Paraguay Table of Contents
The most striking feature of fiscal policy in Paraguay, and the best empirical evidence of the limited role of the government in the economy, was the level of government revenues as a percentage of GDP. Revenues in 1986 equalled slightly less than 8 percent of GDP, the lowest rate in Latin America and one of the lowest in the world. Tax revenues represented 87 percent of total revenues in 1986 and came from taxes on goods and services (32 percent), net income and profits of managers and corporations (15 percent), international trade, mainly imports (14 percent), and real estate (11 percent). The remaining 28 percent came from a variety of other sources, including stamp taxes. Paraguay had no personal income tax, state tax, or local taxes. Nontax revenues, which included profits from parastatals, represented the remaining 13 percent of total revenues. Although revenues were greater than expenditures in 1986, there was a small budget deficit as a consequence of certain exchange-rate adjustments.
The tax system was a focus of great concern.

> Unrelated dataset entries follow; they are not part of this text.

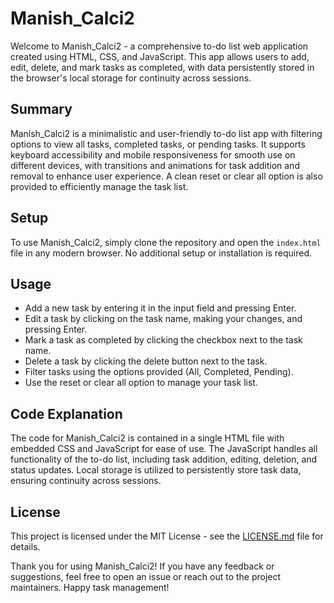 # Manish_Calci2

Welcome to Manish_Calci2 - a comprehensive to-do list web application created using HTML, CSS, and JavaScript. This app allows users to add, edit, delete, and mark tasks as completed, with data persistently stored in the browser's local storage for continuity across sessions.

## Summary

Manish_Calci2 is a minimalistic and user-friendly to-do list app with filtering options to view all tasks, completed tasks, or pending tasks. It supports keyboard accessibility and mobile responsiveness for smooth use on different devices, with transitions and animations for task addition and removal to enhance user experience. A clean reset or clear all option is also provided to efficiently manage the task list.

## Setup

To use Manish_Calci2, simply clone the repository and open the `index.html` file in any modern browser. No additional setup or installation is required.

## Usage

- Add a new task by entering it in the input field and pressing Enter.
- Edit a task by clicking on the task name, making your changes, and pressing Enter.
- Mark a task as completed by clicking the checkbox next to the task name.
- Delete a task by clicking the delete button next to the task.
- Filter tasks using the options provided (All, Completed, Pending).
- Use the reset or clear all option to manage your task list.

## Code Explanation

The code for Manish_Calci2 is contained in a single HTML file with embedded CSS and JavaScript for ease of use. The JavaScript handles all functionality of the to-do list, including task addition, editing, deletion, and status updates. Local storage is utilized to persistently store task data, ensuring continuity across sessions.

## License

This project is licensed under the MIT License - see the [LICENSE.md](LICENSE.md) file for details.

Thank you for using Manish_Calci2! If you have any feedback or suggestions, feel free to open an issue or reach out to the project maintainers. Happy task management!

Generally outdated, it had become increasingly inefficient through numerous ad hoc additions to the tax code over the years. The tax system, headed by the Income Tax Bureau, also was difficult to administer, suffered from low collection rates, and was organizationally complex. For example, the system comprised four autonomous collection agencies whose boundaries were not always clear. Another of the system's fundamental drawbacks was its lack of practical taxes, such as a personal income tax, through which the government could systematically capture tax revenues. More important, the lack of tax revenues limited the government's ability to undertake public works and provide social services. Paraguay was perhaps the only country in Latin America whose government received encouragement from the major multilateral lenders--the IMF, the World Bank (see Glossary), and the IDB--to increase its taxes. As part of the 1986 Adjustment Plan, the government proposed a progressive personal income tax, a value-added tax, and some administrative reshuffling of the tax administration. In 1988, however, it was still unclear whether these policies would be enacted or had been proposed merely for political effect.